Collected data

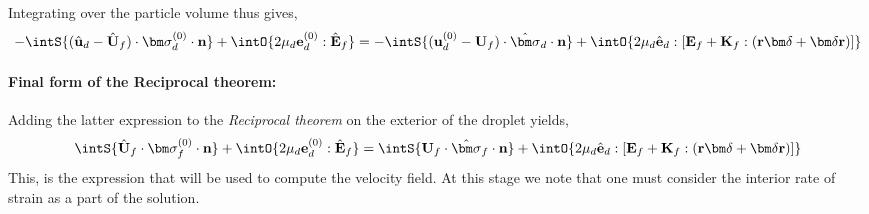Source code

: Integrating over the particle volume thus gives, 
\begin{equation*}
    - \intS{
         (\hat{\textbf{u}}_d - \hat{\textbf{U}}_f) \cdot \bm\sigma_d^{(0)}  \cdot \textbf{n}
    }
    + \intO{2\mu_d \textbf{e}_d^{(0)} : \hat{\textbf{E}}_f}
    = 
    - \intS{
     (\textbf{u}_d^{(0)} - \textbf{U}_f)\cdot \hat{\bm\sigma}_d \cdot \textbf{n}
    }
    +\intO{ 2\mu_d \hat{\textbf{e}}_d : [ \textbf{E}_f + \textbf{K}_f : (\textbf{r} \bm\delta + \bm\delta \textbf{r})] }
\end{equation*}

\paragraph*{Final form of the Reciprocal theorem: }
Adding the latter expression to the \textit{Reciprocal theorem} on the exterior of the droplet yields, 
\begin{equation*}
    \intS{\hat{\textbf{U}}_f\cdot  \bm\sigma_f^{(0)} \cdot \textbf{n}}
    + \intO{2\mu_d \textbf{e}_d^{(0)} : \hat{\textbf{E}}_f}
    = 
    \intS{\textbf{U}_f\cdot  \hat{\bm\sigma}_f \cdot \textbf{n}}
    +\intO{ 2\mu_d \hat{\textbf{e}}_d : [ \textbf{E}_f + \textbf{K}_f : (\textbf{r} \bm\delta + \bm\delta \textbf{r})] }
\end{equation*}
This, is the expression that will be used to compute the velocity field. 
At this stage we note that one must consider the interior rate of strain as a part of the solution.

Directions for this task → Transcribe all of the lines above exactly as given. The pictures stay out.

Solved problem →
Source code

: Integrating over the particle volume thus gives, 
\begin{equation*}
    - \intS{
         (\hat{\textbf{u}}_d - \hat{\textbf{U}}_f) \cdot \bm\sigma_d^{(0)}  \cdot \textbf{n}
    }
    + \intO{2\mu_d \textbf{e}_d^{(0)} : \hat{\textbf{E}}_f}
    = 
    - \intS{
     (\textbf{u}_d^{(0)} - \textbf{U}_f)\cdot \hat{\bm\sigma}_d \cdot \textbf{n}
    }
    +\intO{ 2\mu_d \hat{\textbf{e}}_d : [ \textbf{E}_f + \textbf{K}_f : (\textbf{r} \bm\delta + \bm\delta \textbf{r})] }
\end{equation*}

\paragraph*{Final form of the Reciprocal theorem: }
Adding the latter expression to the \textit{Reciprocal theorem} on the exterior of the droplet yields, 
\begin{equation*}
    \intS{\hat{\textbf{U}}_f\cdot  \bm\sigma_f^{(0)} \cdot \textbf{n}}
    + \intO{2\mu_d \textbf{e}_d^{(0)} : \hat{\textbf{E}}_f}
    = 
    \intS{\textbf{U}_f\cdot  \hat{\bm\sigma}_f \cdot \textbf{n}}
    +\intO{ 2\mu_d \hat{\textbf{e}}_d : [ \textbf{E}_f + \textbf{K}_f : (\textbf{r} \bm\delta + \bm\delta \textbf{r})] }
\end{equation*}
This, is the expression that will be used to compute the velocity field. 
At this stage we note that one must consider the interior rate of strain as a part of the solution.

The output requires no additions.